Inspired by this drawing: tanssintaivaankannenalla. tumblr post /51018271172
Thanks to Quiet .Flight .Risk for beta'ing.
He is born incandescent in a moment of breathtaking wonder, an instant in which all the world seems to spin into shape, lining up clear and smooth like a harmony from a crystal bell.
The creation of an angel is always a beautiful thing.
There is no one to give him orders, but the directions are wired into his being. He is a guardian, made to watch over one human life at a time. He cannot permanently shape anyone's destiny, but he will be there to offer encouragement, guidance, and a peaceful departure from the world.
He is still glowing with life and hope, with that assurance of the world's beauty that comes with divinity. Later he will look back on this era of youth with a bitter envy of his former self.
•
His first charge is a girl in Italy. He feels it the moment she is born, like a light snapping on in the midst of darkness, pointing him where to go. She is ragged and lives in filth and yet smiles, with her mouthful of teeth growing in at wrong angles. He loves her dearly in the way only an angel can, sending her silent waves of reassurance and affection from his disguise as a painter living near her dilapidated house.
The plague claims her before she is eight years old. He sits by her bedside, unnoticed, and holds her hand as the light leaves her eyes. In the moments before she dies, she looks up at him and smiles - at him, at the wings no one but she can see, a face full of trust and benign acceptance. Then the breath trickles out of her lungs.
That day is when the first cracks start to appear in his idealistic illusion.
•
There are stories among the humans of an angel coming to take you away when you die. Little do they know that their escort will be not some mysterious faceless apparition, but someone who has been beside them their whole life, in the background, unnoticed. Somehow they are never surprised, when they look up for the last time and see the wings spreading like a shield from the back of someone they thought they knew.
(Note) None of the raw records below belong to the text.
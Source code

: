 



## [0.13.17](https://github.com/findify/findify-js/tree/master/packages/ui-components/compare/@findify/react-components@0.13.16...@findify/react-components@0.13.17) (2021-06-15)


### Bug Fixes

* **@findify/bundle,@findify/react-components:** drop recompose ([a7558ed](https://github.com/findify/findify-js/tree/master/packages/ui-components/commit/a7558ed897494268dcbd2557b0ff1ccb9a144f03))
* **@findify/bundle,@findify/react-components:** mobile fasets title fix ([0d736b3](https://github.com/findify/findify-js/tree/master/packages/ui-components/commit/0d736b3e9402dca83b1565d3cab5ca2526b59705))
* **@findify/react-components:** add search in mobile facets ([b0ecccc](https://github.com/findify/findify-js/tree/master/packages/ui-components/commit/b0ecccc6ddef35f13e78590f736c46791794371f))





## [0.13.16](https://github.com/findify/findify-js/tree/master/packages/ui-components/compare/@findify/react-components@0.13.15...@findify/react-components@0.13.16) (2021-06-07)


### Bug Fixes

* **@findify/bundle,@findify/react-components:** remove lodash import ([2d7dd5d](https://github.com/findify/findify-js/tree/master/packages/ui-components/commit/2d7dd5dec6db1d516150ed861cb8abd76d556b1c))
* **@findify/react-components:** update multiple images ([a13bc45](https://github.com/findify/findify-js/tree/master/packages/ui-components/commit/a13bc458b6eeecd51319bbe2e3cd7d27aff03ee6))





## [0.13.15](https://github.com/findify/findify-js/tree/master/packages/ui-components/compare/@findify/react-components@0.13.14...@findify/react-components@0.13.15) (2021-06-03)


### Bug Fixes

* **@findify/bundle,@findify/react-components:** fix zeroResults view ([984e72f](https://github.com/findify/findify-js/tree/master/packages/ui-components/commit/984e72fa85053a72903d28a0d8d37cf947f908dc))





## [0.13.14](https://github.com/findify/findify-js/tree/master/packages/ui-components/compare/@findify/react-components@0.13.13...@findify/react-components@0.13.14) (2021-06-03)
He comes to cherish that last look. Each death leaves him a little more broken, the world a little bit darker, but the look of serene acceptance helps lift his spirits a little. He holds that trust to his heart as each light fades, and it alleviates the pain somewhat, but cannot take it away.
They all die young. Their lives go out like snuffed candles before they can fully see the world for what it truly is.
•
Alcohol, he finds, is a very good way to dull the link between watcher and ward. It is the height of disobedience to be a guardian angel who does not guard, but his hopes for the world are rotting away before his eyes. He will hide away in the nooks and crannies of the world for the thirty years it takes - or twenty, or ten, or five - and then, as the link grows inexorably stronger in the months leading up to the death, he will give in to the tugging. He will stay by his ward in the last hours, in the shadows, and send their soul on its way.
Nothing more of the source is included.